June 27;Senator Wendy Davis’s courageous — and successful —10 hour 45 minute bid to block a law that would have radically restricted access to abortion in Texas by talking was a wonder to behold. But it was by no means the longest filibuster history has seen, even in America.
Seen by its proponents as an important check on power and by critics as an infuriating waste of time, the filibuster — from the Spanish filibustero, or freebooting — is an attempt by a minority political party to stall a bill, and hopefully prevent a vote, by endlessly debating it.
The tradition dates back to at least Roman times; one of the earliest known practitioners, Cato the Younger, routinely spoke against legislation to which he objected until night fell, at which point — the Roman senate requiring all business to be concluded by dusk — a vote was impossible.
In Britain, the longest speech ever pronounced in the House of Commons (the U.K.’s lower elected house) — a six-hour effort on law reform by Henry Brougham, in 1828 — was, pleasingly, not even a filibuster. But the practice became common from the 1880s when Irish nationalists, led by Charles Stewart Parnell, started using it to force Parliament to take home rule seriously.
In February 1983, the Labour MP John Golding spoke for 11 hours 15 minutes about a minor amendment to the British Telecom privatisation bill; this undoubtedly helped delay the privatisation of the U.K.’s telephone operator until after the 1983 election, but the feat is often denied full filibuster status because it was performed in a standing committee, not in the House of Commons chamber, so Mr. Golding could take breaks.
Stricter standing orders were subsequently introduced to prevent this kind of thing; the longest Commons speech since was given by the Conservative MP Ivan Lawrence, who, on 5-6 March 1985, managed to speak for four hours 23 minutes against the Water Fluoridation Bill (friends have since told him that reading the transcript helps them get to sleep).
More recently, the Labour MP Andrew Dismore spoke for three hours 17 minutes in December 2005 to block a Conservative private member’s bill (a proposed law introduced by a member of a legislature who is not acting on behalf of the executive government) clarifying the force a householder can use against intruders; his performance, too, is not widely viewed as epic because he accepted multiple interventions from other MPs, thus artificially inflating the length of his speech.
Filibustering is a global phenomenon: in the Philippines, Senator Roseller Lim stood at the podium for just over 18 hours in April 1963 in a bid to prevent the election of Ferdinand Marcos to the senate presidency; he ended up being carried off on a stretcher, suffering exhaustion.

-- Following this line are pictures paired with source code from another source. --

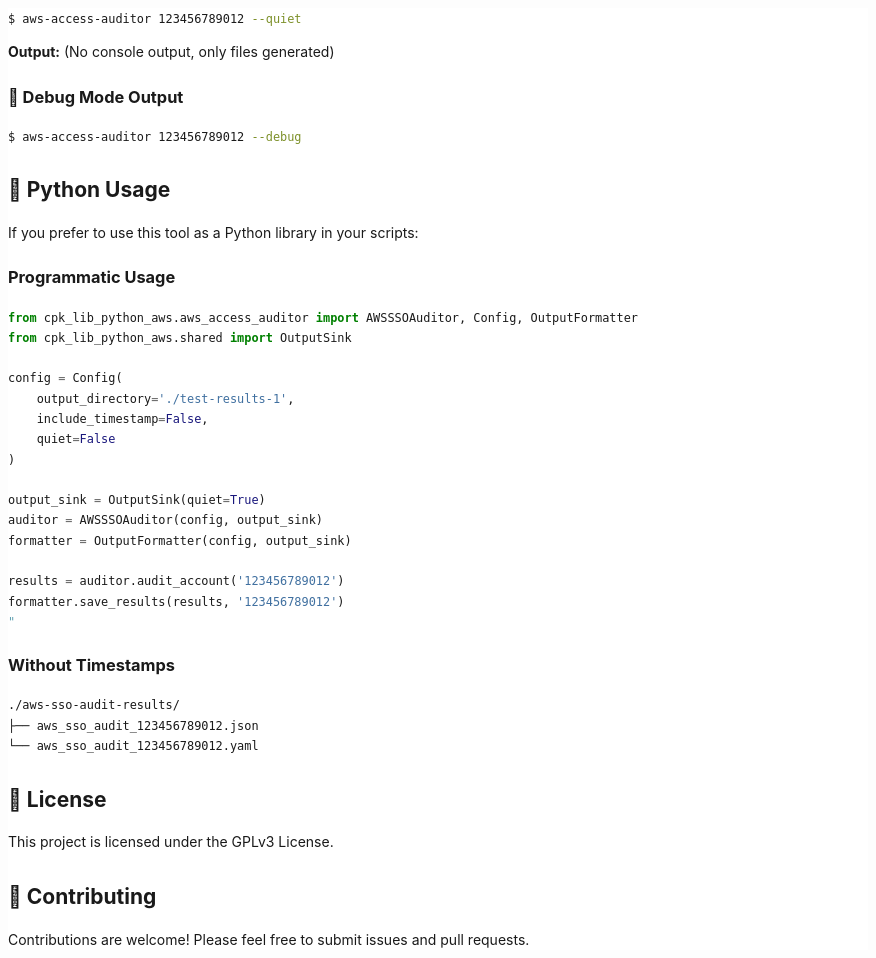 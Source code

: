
 ```bash
$ aws-access-auditor 123456789012 --quiet
```

**Output:** (No console output, only files generated)

### 🐛 Debug Mode Output

```bash
$ aws-access-auditor 123456789012 --debug
```

## 🐍 Python Usage

If you prefer to use this tool as a Python library in your scripts:

### Programmatic Usage

```python -c "
from cpk_lib_python_aws.aws_access_auditor import AWSSSOAuditor, Config, OutputFormatter
from cpk_lib_python_aws.shared import OutputSink

config = Config(
    output_directory='./test-results-1',
    include_timestamp=False,
    quiet=False
)

output_sink = OutputSink(quiet=True)
auditor = AWSSSOAuditor(config, output_sink)
formatter = OutputFormatter(config, output_sink)

results = auditor.audit_account('123456789012')
formatter.save_results(results, '123456789012')
"
```

### Without Timestamps

```
./aws-sso-audit-results/
├── aws_sso_audit_123456789012.json
└── aws_sso_audit_123456789012.yaml
```

## 📄 License

This project is licensed under the GPLv3 License.

## 🤝 Contributing

Contributions are welcome! Please feel free to submit issues and pull requests.
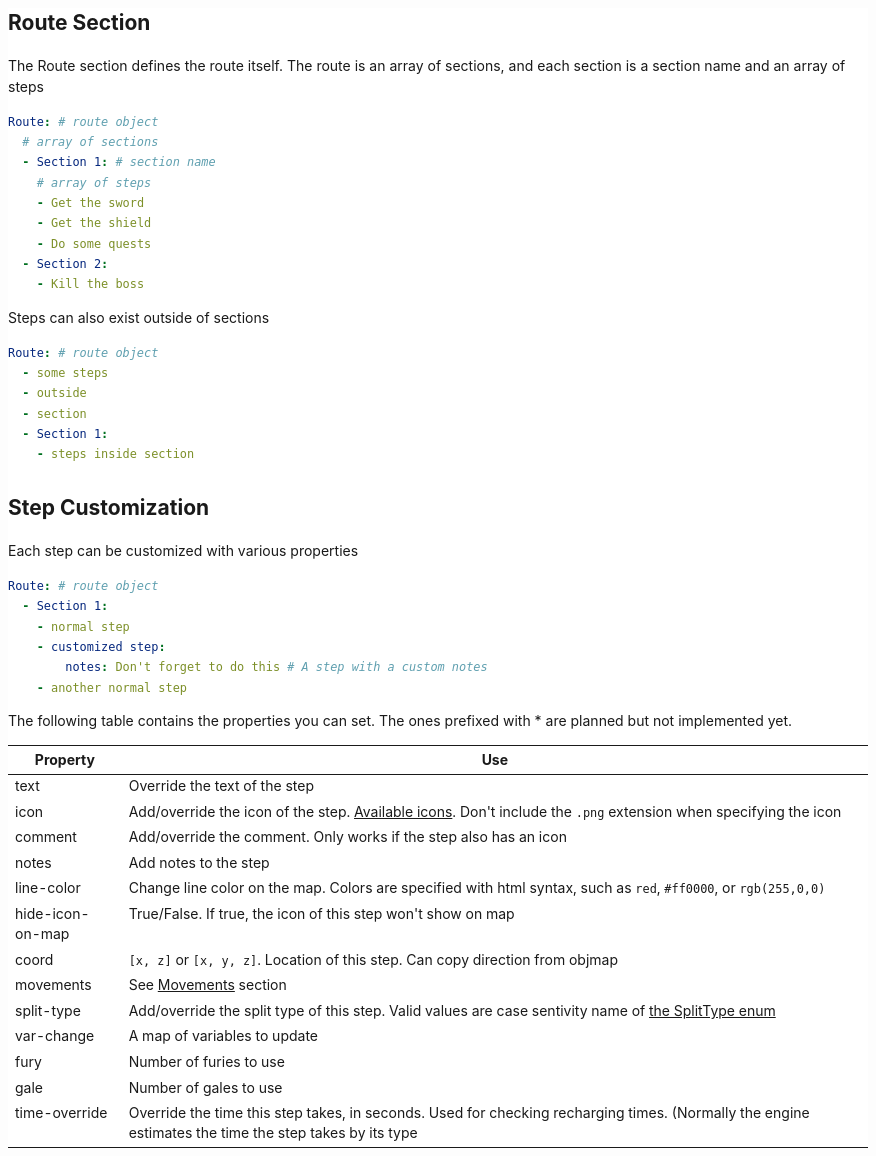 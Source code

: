 ## Route Section
The Route section defines the route itself. The route is an array of sections, and each section is a section name and an array of steps
```yaml
Route: # route object
  # array of sections
  - Section 1: # section name
    # array of steps
    - Get the sword
    - Get the shield
    - Do some quests
  - Section 2:
    - Kill the boss
```

Steps can also exist outside of sections
```yaml
Route: # route object
  - some steps
  - outside
  - section
  - Section 1:
    - steps inside section
```

## Step Customization
Each step can be customized with various properties
```yaml
Route: # route object
  - Section 1:
    - normal step
    - customized step:
        notes: Don't forget to do this # A step with a custom notes
    - another normal step
```
The following table contains the properties you can set. The ones prefixed with \* are planned but not implemented yet. 

|Property|Use|
|-|-|
|text|Override the text of the step|
|icon|Add/override the icon of the step. [Available icons](https://github.com/iTNTPiston/celer-engine/tree/main/src/data/image). Don't include the `.png` extension when specifying the icon|
|comment|Add/override the comment. Only works if the step also has an icon|
|notes|Add notes to the step|
|line-color|Change line color on the map. Colors are specified with html syntax, such as `red`, `#ff0000`, or `rgb(255,0,0)`|
|hide-icon-on-map|True/False. If true, the icon of this step won't show on map|
|coord|`[x, z]` or `[x, y, z]`. Location of this step. Can copy direction from objmap|
|movements|See [Movements](#movements) section|
|split-type|Add/override the split type of this step. Valid values are case sentivity name of [the SplitType enum](https://github.com/iTNTPiston/celer-engine/blob/main/src/data/assembly/types.ts)|
|var-change|A map of variables to update|
|fury|Number of furies to use|
|gale|Number of gales to use|
|time-override|Override the time this step takes, in seconds. Used for checking recharging times. (Normally the engine estimates the time the step takes by its type|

In December 2010, the Austrian Green MP Werner Kogler laid into the country’s ruling parties for 12 hours 42 minutes. Canadians are no slouches either: in 2011 the New Democratic party orchestrated a spectacular filibustering session that lasted a total of 58 hours.
‘Soul of the Senate’
But the true experts are to be found in the United States and particularly in the Senate during the past century. Senators may speak for pretty much as long as they like, on whatever topic they like, to prevent the final vote on a bill and the practice of filibustering is, consequently, sometimes called “the soul of the Senate”.
Elected representatives have been known to read lengthy sections of the phone book out loud; quote recipes for roquefort salad dressing; discuss how best to fry oysters; and cite the entire Declaration of Independence.
The all-time record is held by veteran South Carolina senator Strom Thurmond, who, starting at 8.54 pm on 28 August 1957 and finishing at 9.12 pm the following evening, spoke for precisely 24 hours 18 minutes against the notion that the vote should be extended to African-Americans. This involved reading aloud the voting laws of each U.S. state; the Bill of Rights; and George Washington’s farewell address along the way.
Not far behind Mr. Thurmond comes AI D’Amato of New York, who, in 1986, held forth for 23 hours 30 minutes to head off a vote on a major military bill (he didn’t like the fact it would have halted funding for a plane being built by a company based in his state).
Wayne Morse of Oregon, the so-called “Tiger of the Senate”, managed 22 hours 26 minutes to stall debate on an oil bill in 1953; while Robert La Follette Sr. of Wisconsin kept going for 18 hours 23 minutes in 1908 to talk out a bill that would have allowed the U.S. treasury to lend currency to banks during fiscal crises.
At a mere 15 hours and 30 minutes, the personal best one of the Senate’s most accomplished filibusterers, the Louisiana Democrat Huey Long, in June 1935, no longer makes it into the top three. But Mr. Long will long (as it were) be remembered for reading out his family’s favourite recipes, including a soup made of the water left over from boiled greens, known as potlikker.
Such astonishing feats of endurance are less common these days, the U.S. Senate seeking to head off filibusterers at the pass and many legislatures, including the U.S. House of Representatives, and both houses of the Australian Parliament, imposing strict rules on how long politicians can speak for.
Some commentators have also observed that in the era of 24-hour rolling news, elected representatives may be somewhat less willing to engage publicly in what a good proportion of their electorate may consider time-wasting. Which makes Wendy Davis’s achievement all the more impressive.